◆ MATERIAL PROVIDED
*** Block opens ***

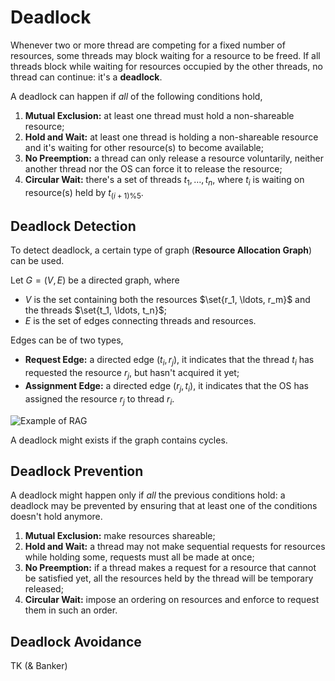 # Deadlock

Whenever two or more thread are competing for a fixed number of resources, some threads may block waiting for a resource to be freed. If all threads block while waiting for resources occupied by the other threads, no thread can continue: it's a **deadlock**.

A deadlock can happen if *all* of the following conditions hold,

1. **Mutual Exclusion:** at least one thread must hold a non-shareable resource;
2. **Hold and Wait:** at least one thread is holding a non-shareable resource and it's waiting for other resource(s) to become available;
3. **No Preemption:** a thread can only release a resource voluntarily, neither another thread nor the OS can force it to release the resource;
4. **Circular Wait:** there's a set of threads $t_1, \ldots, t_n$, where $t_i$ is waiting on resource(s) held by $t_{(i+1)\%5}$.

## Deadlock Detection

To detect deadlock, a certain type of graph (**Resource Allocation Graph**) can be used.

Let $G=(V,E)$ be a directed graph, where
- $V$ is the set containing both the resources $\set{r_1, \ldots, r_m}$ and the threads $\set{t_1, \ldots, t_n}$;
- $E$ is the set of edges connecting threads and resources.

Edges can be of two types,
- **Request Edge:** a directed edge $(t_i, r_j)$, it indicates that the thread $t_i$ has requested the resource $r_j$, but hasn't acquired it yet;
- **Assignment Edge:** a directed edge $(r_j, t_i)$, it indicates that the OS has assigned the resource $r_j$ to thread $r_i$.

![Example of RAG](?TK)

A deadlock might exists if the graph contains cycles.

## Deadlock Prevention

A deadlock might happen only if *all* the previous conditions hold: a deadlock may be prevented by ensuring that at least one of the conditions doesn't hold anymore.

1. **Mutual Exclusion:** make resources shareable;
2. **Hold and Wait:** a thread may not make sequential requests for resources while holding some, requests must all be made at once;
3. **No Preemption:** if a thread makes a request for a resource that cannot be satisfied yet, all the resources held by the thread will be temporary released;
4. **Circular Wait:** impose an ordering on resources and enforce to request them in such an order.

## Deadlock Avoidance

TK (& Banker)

*** Block closes ***
*** Block opens ***

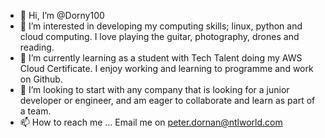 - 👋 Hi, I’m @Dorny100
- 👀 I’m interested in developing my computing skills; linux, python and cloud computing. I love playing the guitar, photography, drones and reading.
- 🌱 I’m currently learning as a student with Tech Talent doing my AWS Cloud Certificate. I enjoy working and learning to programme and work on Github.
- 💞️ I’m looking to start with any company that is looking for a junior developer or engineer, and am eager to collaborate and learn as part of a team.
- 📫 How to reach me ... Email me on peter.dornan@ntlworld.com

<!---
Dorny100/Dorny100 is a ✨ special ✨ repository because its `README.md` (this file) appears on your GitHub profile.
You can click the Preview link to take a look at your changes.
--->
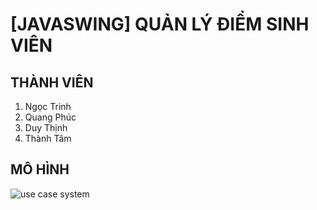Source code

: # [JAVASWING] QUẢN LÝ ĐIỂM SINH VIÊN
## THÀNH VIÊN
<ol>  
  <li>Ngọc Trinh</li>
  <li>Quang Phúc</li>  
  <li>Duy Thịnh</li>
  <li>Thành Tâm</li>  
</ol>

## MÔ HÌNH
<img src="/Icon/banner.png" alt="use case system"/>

*** Block closes ***

◆ YOUR TASK
Everything above from the line with "3. **No Preemption:** a" to the line with "Let $G=(V,E)$ be a directed graph, where", both included, must be repeated exactly, and nothing outside that range.

◆ EXERCISE OUTPUT
3. **No Preemption:** a thread can only release a resource voluntarily, neither another thread nor the OS can force it to release the resource;
4. **Circular Wait:** there's a set of threads $t_1, \ldots, t_n$, where $t_i$ is waiting on resource(s) held by $t_{(i+1)\%5}$.

## Deadlock Detection

To detect deadlock, a certain type of graph (**Resource Allocation Graph**) can be used.

Let $G=(V,E)$ be a directed graph, where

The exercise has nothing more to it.